The records -

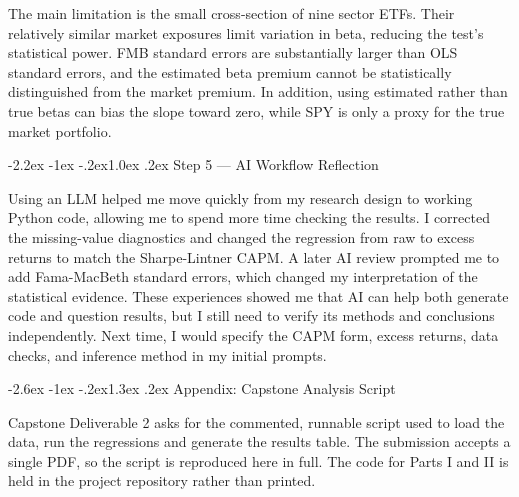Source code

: \documentclass[11pt]{article}
\makeatletter
\renewcommand\section{\@startsection{section}{1}{0pt}%
  {-2.6ex \@plus -1ex \@minus -.2ex}{1.3ex \@plus .2ex}%
  {\normalfont\scshape\large\color{psink}}}   %
\renewcommand\subsection{\@startsection{subsection}{2}{0pt}%
  {-2.2ex \@plus -1ex \@minus -.2ex}{1.0ex \@plus .2ex}%
  {\normalfont\bfseries\normalsize\color{psink}}}
\makeatother
\begin{document}
The main limitation is the small cross-section of nine sector ETFs. Their
relatively similar market exposures limit variation in beta, reducing the
test's statistical power. FMB standard errors are substantially larger than OLS
standard errors, and the estimated beta premium cannot be statistically
distinguished from the market premium. In addition, using estimated rather than
true betas can bias the slope toward zero, while SPY is only a proxy for the
true market portfolio.

\subsection{Step 5 --- AI Workflow Reflection}

Using an LLM helped me move quickly from my research design to working Python
code, allowing me to spend more time checking the results. I corrected the
missing-value diagnostics and changed the regression from raw to excess returns
to match the Sharpe-Lintner CAPM. A later AI review prompted me to add
Fama-MacBeth standard errors, which changed my interpretation of the
statistical evidence. These experiences showed me that AI can help both
generate code and question results, but I still need to verify its methods and
conclusions independently. Next time, I would specify the CAPM form, excess
returns, data checks, and inference method in my initial prompts.


\appendix
\section{Appendix: Capstone Analysis Script}

Capstone Deliverable 2 asks for the commented, runnable script used to load the
data, run the regressions and generate the results table. The submission
accepts a single PDF, so the script is reproduced here in full. The code for
Parts I and II is held in the project repository rather than printed.


\end{document}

Exercise -
All lines above with "CAPM" in them should be returned.

Solution -
to match the Sharpe-Lintner CAPM. A later AI review prompted me to add
conclusions independently. Next time, I would specify the CAPM form, excess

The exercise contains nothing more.